:: Work to complete ::
Retype, word for word, only the lines from the one with "- 包含音频编码、解码、转码等功能" through the last line of the data below.

[Supplied records Boundary: Start]

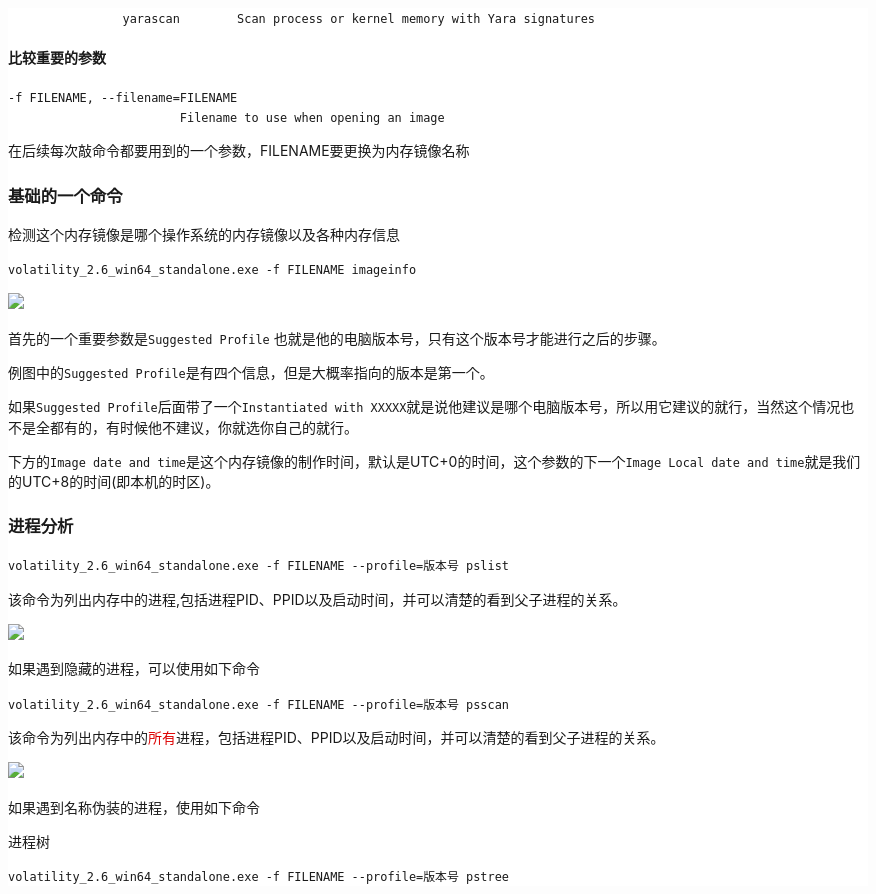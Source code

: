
 ```
                yarascan        Scan process or kernel memory with Yara signatures
```

#### 比较重要的参数

```
-f FILENAME, --filename=FILENAME
                        Filename to use when opening an image
```

在后续每次敲命令都要用到的一个参数，FILENAME要更换为内存镜像名称

### 基础的一个命令

检测这个内存镜像是哪个操作系统的内存镜像以及各种内存信息

```
volatility_2.6_win64_standalone.exe -f FILENAME imageinfo
```

![](https://oss.didctf.com/blog/QQ截图20221002191551.png)

首先的一个重要参数是`Suggested Profile` 也就是他的电脑版本号，只有这个版本号才能进行之后的步骤。

例图中的`Suggested Profile`是有四个信息，但是大概率指向的版本是第一个。

如果`Suggested Profile`后面带了一个`Instantiated with XXXXX`就是说他建议是哪个电脑版本号，所以用它建议的就行，当然这个情况也不是全都有的，有时候他不建议，你就选你自己的就行。

下方的`Image date and time`是这个内存镜像的制作时间，默认是UTC+0的时间，这个参数的下一个`Image Local date and time`就是我们的UTC+8的时间(即本机的时区)。

### 进程分析

```
volatility_2.6_win64_standalone.exe -f FILENAME --profile=版本号 pslist
```

该命令为列出内存中的进程,包括进程PID、PPID以及启动时间，并可以清楚的看到父子进程的关系。

![](https://oss.didctf.com/blog/20221002192541.png) 

如果遇到隐藏的进程，可以使用如下命令

```
volatility_2.6_win64_standalone.exe -f FILENAME --profile=版本号 psscan
```

该命令为列出内存中的<font color="#dd0000">所有</font>进程，包括进程PID、PPID以及启动时间，并可以清楚的看到父子进程的关系。

![](https://didctf-blog-post.oss-cn-beijing.aliyuncs.com/post/volatility/20221002193659.png)


如果遇到名称伪装的进程，使用如下命令

进程树

```
volatility_2.6_win64_standalone.exe -f FILENAME --profile=版本号 pstree
```
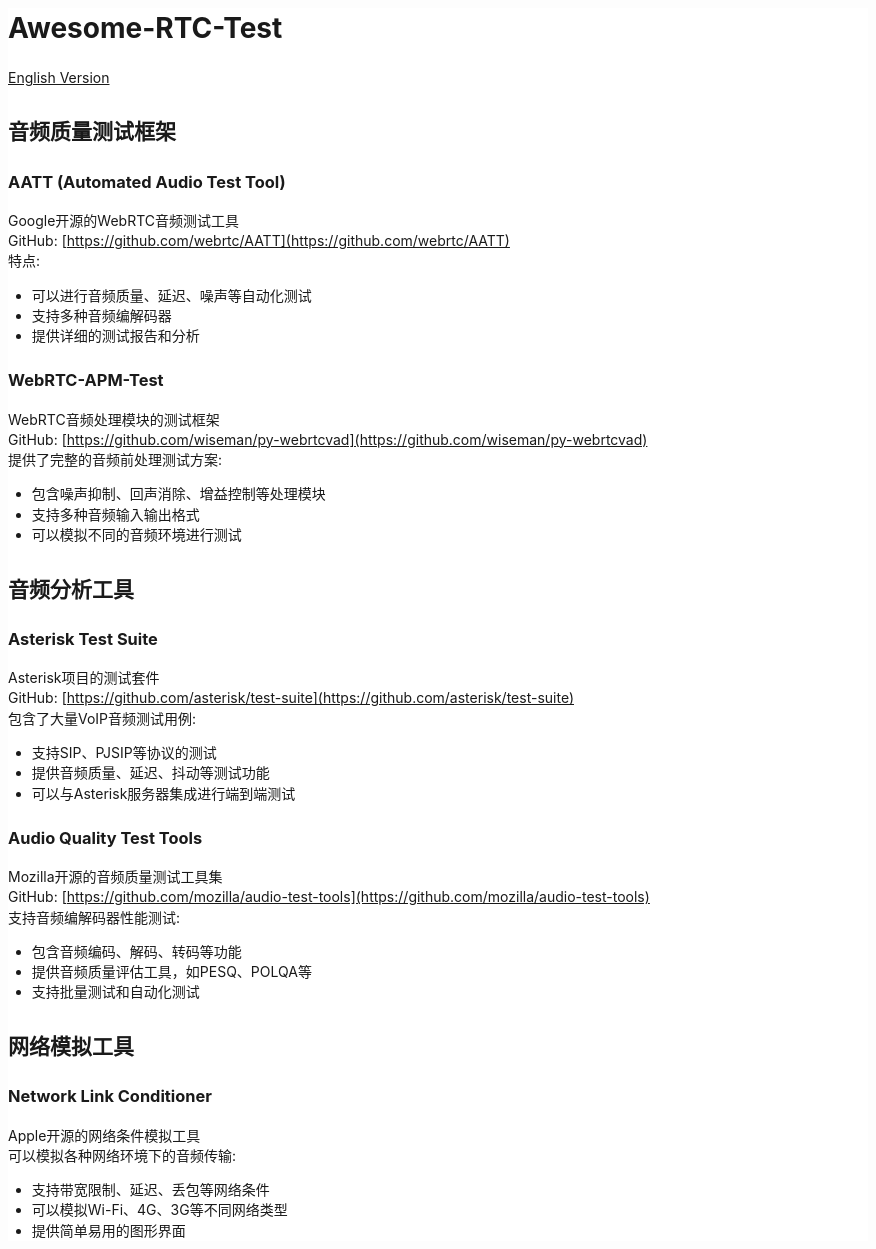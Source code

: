 # Awesome-RTC-Test

[English Version](README_EN.md)

## 音频质量测试框架

### AATT (Automated Audio Test Tool)
Google开源的WebRTC音频测试工具  
GitHub: [https://github.com/webrtc/AATT](https://github.com/webrtc/AATT)  
特点: 
- 可以进行音频质量、延迟、噪声等自动化测试
- 支持多种音频编解码器
- 提供详细的测试报告和分析

### WebRTC-APM-Test
WebRTC音频处理模块的测试框架  
GitHub: [https://github.com/wiseman/py-webrtcvad](https://github.com/wiseman/py-webrtcvad)  
提供了完整的音频前处理测试方案:
- 包含噪声抑制、回声消除、增益控制等处理模块
- 支持多种音频输入输出格式
- 可以模拟不同的音频环境进行测试

## 音频分析工具

### Asterisk Test Suite
Asterisk项目的测试套件  
GitHub: [https://github.com/asterisk/test-suite](https://github.com/asterisk/test-suite)  
包含了大量VoIP音频测试用例:
- 支持SIP、PJSIP等协议的测试
- 提供音频质量、延迟、抖动等测试功能
- 可以与Asterisk服务器集成进行端到端测试

### Audio Quality Test Tools
Mozilla开源的音频质量测试工具集  
GitHub: [https://github.com/mozilla/audio-test-tools](https://github.com/mozilla/audio-test-tools)  
支持音频编解码器性能测试:
- 包含音频编码、解码、转码等功能
- 提供音频质量评估工具，如PESQ、POLQA等
- 支持批量测试和自动化测试

## 网络模拟工具

### Network Link Conditioner
Apple开源的网络条件模拟工具  
可以模拟各种网络环境下的音频传输:
- 支持带宽限制、延迟、丢包等网络条件
- 可以模拟Wi-Fi、4G、3G等不同网络类型
- 提供简单易用的图形界面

[Supplied records Boundary: End]

:: Completed task ::
- 包含音频编码、解码、转码等功能
- 提供音频质量评估工具，如PESQ、POLQA等
- 支持批量测试和自动化测试

## 网络模拟工具

### Network Link Conditioner
Apple开源的网络条件模拟工具  
可以模拟各种网络环境下的音频传输:
- 支持带宽限制、延迟、丢包等网络条件
- 可以模拟Wi-Fi、4G、3G等不同网络类型
- 提供简单易用的图形界面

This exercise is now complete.